- Problem
Tally every line of the listing below that holds "title", then give the tally alone.

*** Opening of Exercise input ***

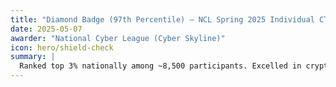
 ```yaml
---
title: "Diamond Badge (97th Percentile) – NCL Spring 2025 Individual CTF"
date: 2025-05-07
awarder: "National Cyber League (Cyber Skyline)"
icon: hero/shield-check
summary: |
  Ranked top 3% nationally among ~8,500 participants. Excelled in cryptography, OSINT, exploitation, network analysis, web security, and password cracking.
---
```

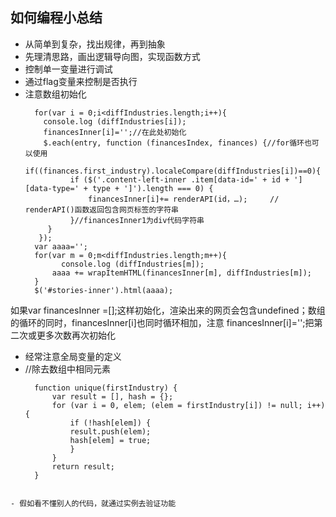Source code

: ## 如何编程小总结
- 从简单到复杂，找出规律，再到抽象
- 先理清思路，画出逻辑导向图，实现函数方式
- 控制单一变量进行调试
- 通过flag变量来控制是否执行
- 注意数组初始化
  ```
    for(var i = 0;i<diffIndustries.length;i++){
      console.log (diffIndustries[i]);
      financesInner[i]='';//在此处初始化
      $.each(entry, function (financesIndex, finances) {//for循环也可以使用
      if((finances.first_industry).localeCompare(diffIndustries[i])==0){
            if ($('.content-left-inner .item[data-id=' + id + '][data-type=' + type + ']').length === 0) {
                financesInner[i]+= renderAPI(id，…);     // renderAPI()函数返回包含网页标签的字符串                           
            }//financesInner1为div代码字符串
       }                       
     });
    var aaaa='';
    for(var m = 0;m<diffIndustries.length;m++){                        
          console.log (diffIndustries[m]);
        aaaa += wrapItemHTML(financesInner[m], diffIndustries[m]);                      
    }
    $('#stories-inner').html(aaaa);

  ```
如果var financesInner =[];这样初始化，渲染出来的网页会包含undefined；数组的循环的同时，financesInner[i]也同时循环相加，注意 financesInner[i]='';把第二次或更多次数再次初始化
- 经常注意全局变量的定义
- //除去数组中相同元素
  ```
    function unique(firstIndustry) {
        var result = [], hash = {};
        for (var i = 0, elem; (elem = firstIndustry[i]) != null; i++) {
            if (!hash[elem]) {
            result.push(elem);
            hash[elem] = true;
            }
        }
        return result;
    }

```

- 假如看不懂别人的代码，就通过实例去验证功能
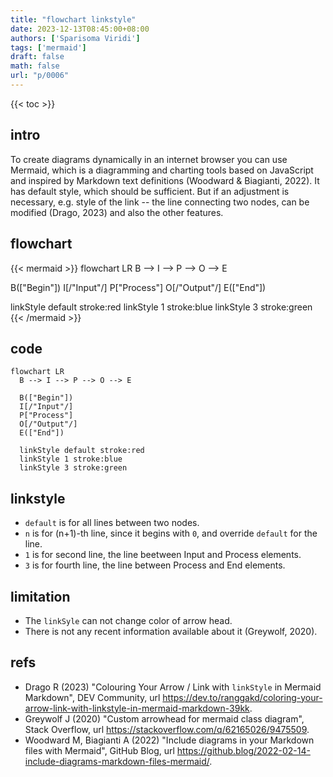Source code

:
 ```yaml
---
title: "flowchart linkstyle"
date: 2023-12-13T08:45:00+08:00
authors: ['Sparisoma Viridi']
tags: ['mermaid']
draft: false
math: false
url: "p/0006"
---
```

{{< toc >}}


## intro
To create diagrams dynamically in an internet browser you can use Mermaid, which is a diagramming and charting tools based on JavaScript and inspired by Markdown text definitions (Woodward & Biagianti, 2022). It has default style, which should be sufficient. But if an adjustment is necessary, e.g. style of the link -- the line connecting two nodes, can be modified (Drago, 2023) and also the other features.



## flowchart
{{< mermaid >}}
flowchart LR
  B --> I --> P --> O --> E
  
  B(["Begin"])
  I[/"Input"/]
  P["Process"]
  O[/"Output"/]
  E(["End"])
  
  linkStyle default stroke:red
  linkStyle 1 stroke:blue
  linkStyle 3 stroke:green
{{< /mermaid >}}


## code
```
flowchart LR
  B --> I --> P --> O --> E
  
  B(["Begin"])
  I[/"Input"/]
  P["Process"]
  O[/"Output"/]
  E(["End"])
  
  linkStyle default stroke:red
  linkStyle 1 stroke:blue
  linkStyle 3 stroke:green
```

## linkstyle
+ `default` is for all lines between two nodes.
+ `n` is for (n+1)-th line, since it begins with `0`, and override `default` for the line.
+ `1` is for second line, the line beetween Input and Process elements.
+ `3` is for fourth line, the line between Process and End elements.


## limitation
+ The `linkSyle` can not change color of arrow head.
+ There is not any recent information available about it (Greywolf, 2020).


## refs
+ Drago R (2023) "Colouring Your Arrow / Link with `linkStyle` in Mermaid Markdown", DEV Community, url https://dev.to/ranggakd/coloring-your-arrow-link-with-linkstyle-in-mermaid-markdown-39kk.
+ Greywolf J (2020) "Custom arrowhead for mermaid class diagram", Stack Overflow, url https://stackoverflow.com/q/62165026/9475509.
+ Woodward M, Biagianti A (2022) "Include diagrams in your Markdown files with Mermaid", GitHub Blog, url https://github.blog/2022-02-14-include-diagrams-markdown-files-mermaid/.
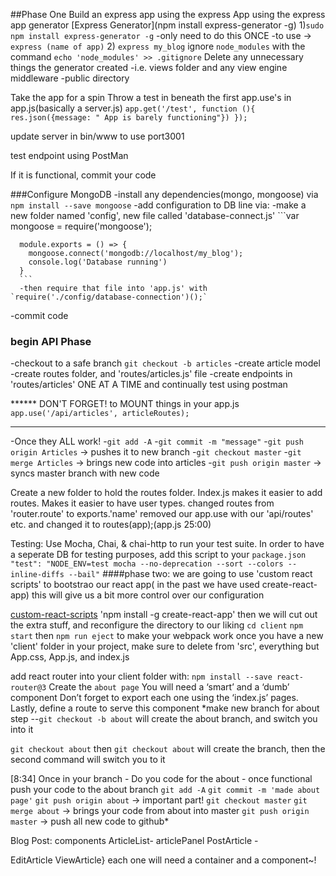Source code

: ##Phase One
Build an express app using the express App using the express app generator [Express Generator](npm install express-generator -g)
1)`sudo npm install express-generator -g`
  -only need to do this ONCE
  -to use -> `express (name of app)`
2) `express my_blog`
ignore `node_modules` with the command `echo 'node_modules' >> .gitignore`
Delete any unnecessary things the generator created
  -i.e. views folder and any view engine middleware
  -public directory

Take the app for a spin
Throw a test in beneath the first app.use's in app.js(basically a server.js)
`app.get('/test', function (){
  res.json({message: " App is barely functioning"})
});`

update server in bin/www to use port3001

test endpoint using PostMan

If it is functional, commit your code

###Configure MongoDB
  -install any dependencies(mongo, mongoose)  via `npm install --save mongoose`
  -add configuration to DB line via:
    -make a new folder named 'config', new file called 'database-connect.js'
      ```var mongoose = require('mongoose');

      module.exports = () => {
        mongoose.connect('mongodb://localhost/my_blog');
        console.log('Database running')
      }
      ```
      -then require that file into 'app.js' with `require('./config/database-connection')();`
  -commit code

### begin API Phase
  -checkout to a safe branch `git checkout -b articles`
  -create article model
  -create routes folder, and 'routes/articles.js' file
  -create endpoints in 'routes/articles' ONE AT A TIME and continually test using postman

  ****** DON'T FORGET! to MOUNT things in your app.js
  `app.use('/api/articles', articleRoutes);`
  *********

  -Once they ALL work!
    -`git add -A`
    -`git commit -m "message"`
    -`git push origin Articles` -> pushes it to new branch
    -`git checkout master`
    -`git merge Articles` -> brings new code into articles
    -`git push origin master` -> syncs master branch with new code

Create a new folder to hold the routes folder.
Index.js makes it easier to add routes. Makes it easier to have user types.
changed routes from 'router.route' to exports.'name'
 removed our app.use with our 'api/routes' etc. and changed it to routes(app);(app.js 25:00)

 Testing:
Use Mocha, Chai, & chai-http to run your test suite. In order to have a seperate DB for testing purposes, add this script to your `package.json`
`    "test": "NODE_ENV=test mocha --no-deprecation --sort --colors --inline-diffs --bail"
`
####phase two:
we are going to use 'custom react scripts' to bootstrao our react app( in the past we have used create-react-app) this will give us a bit more control over our configuration

[custom-react-scripts](https://www.npmjs.com/package/react-scripts/custom)
'npm install -g create-react-app'
then we will cut out the extra stuff, and reconfigure the directory to our liking
`cd client`
`npm start`
then `npm run eject` to make your webpack work
 once you have a new 'client' folder in your project, make sure to delete from 'src', everything but App.css, App.js, and index.js

 add react router into your client folder with: `npm install --save react-router@3`
 Create the `about page`
 You will need a ‘smart’ and a ‘dumb’ component
 Don’t forget to export each one using the ‘index.js’ pages.
 Lastly, define a route to serve this component
 *make new branch for about step --`git checkout -b about` will create the about branch, and switch you into it

`git checkout about` then `git checkout about` will create the branch, then the second command will switch you to it

[8:34]
Once in your branch - Do you code for the about - once functional push your code to the about branch
`git add -A`
`git commit -m 'made about page'`
`git push origin about` -> important part!
`git checkout master`
`git merge about` -> brings your code from about into master
`git push origin master` -> push all new code to github*

Blog Post: components
ArticleList-
  articlePanel
PostArticle -

EditArticle
ViewArticle}
each one will need a container and a component~!
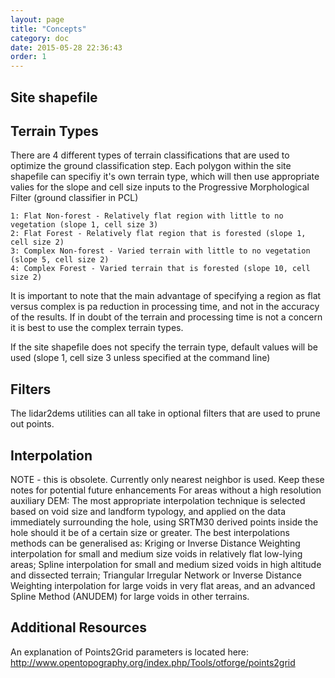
 ```yaml
---
layout: page
title: "Concepts"
category: doc
date: 2015-05-28 22:36:43
order: 1
---
```





## Site shapefile



## Terrain Types
There are 4 different types of terrain classifications that are used to optimize the ground classification step. Each polygon within the site shapefile can specifiy it's own terrain type, which will then use appropriate valies for the slope and cell size inputs to the Progressive Morphological Filter (ground classifier in PCL)

    1: Flat Non-forest - Relatively flat region with little to no vegetation (slope 1, cell size 3)
    2: Flat Forest - Relatively flat region that is forested (slope 1, cell size 2)
    3: Complex Non-forest - Varied terrain with little to no vegetation (slope 5, cell size 2)
    4: Complex Forest - Varied terrain that is forested (slope 10, cell size 2)

It is important to note that the main advantage of specifying a region as flat versus complex is pa reduction in processing time, and not in the accuracy of the results. If in doubt of the terrain and processing time is not a concern it is best to use the complex terrain types.

If the site shapefile does not specify the terrain type, default values will be used (slope 1, cell size 3 unless specified at the command line)

## Filters
The lidar2dems utilities can all take in optional filters that are used to prune out points.


## Interpolation

NOTE - this is obsolete. Currently only nearest neighbor is used.   Keep these notes for potential future enhancements
For areas without a high resolution auxiliary DEM: The most appropriate interpolation technique is selected based on void size and landform typology, and applied on the data immediately surrounding the hole, using SRTM30 derived points inside the hole should it be of a certain size or greater. The best interpolations methods can be generalised as: Kriging or Inverse Distance Weighting interpolation for small and medium size voids in relatively flat low-lying areas; Spline interpolation for small and medium sized voids in high altitude and dissected terrain; Triangular Irregular Network or Inverse Distance Weighting interpolation for large voids in very flat areas, and an advanced Spline Method (ANUDEM) for large voids in other terrains.

## Additional Resources
An explanation of Points2Grid parameters is located here:
http://www.opentopography.org/index.php/Tools/otforge/points2grid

*** Close of Exercise input ***

- Exercise response
3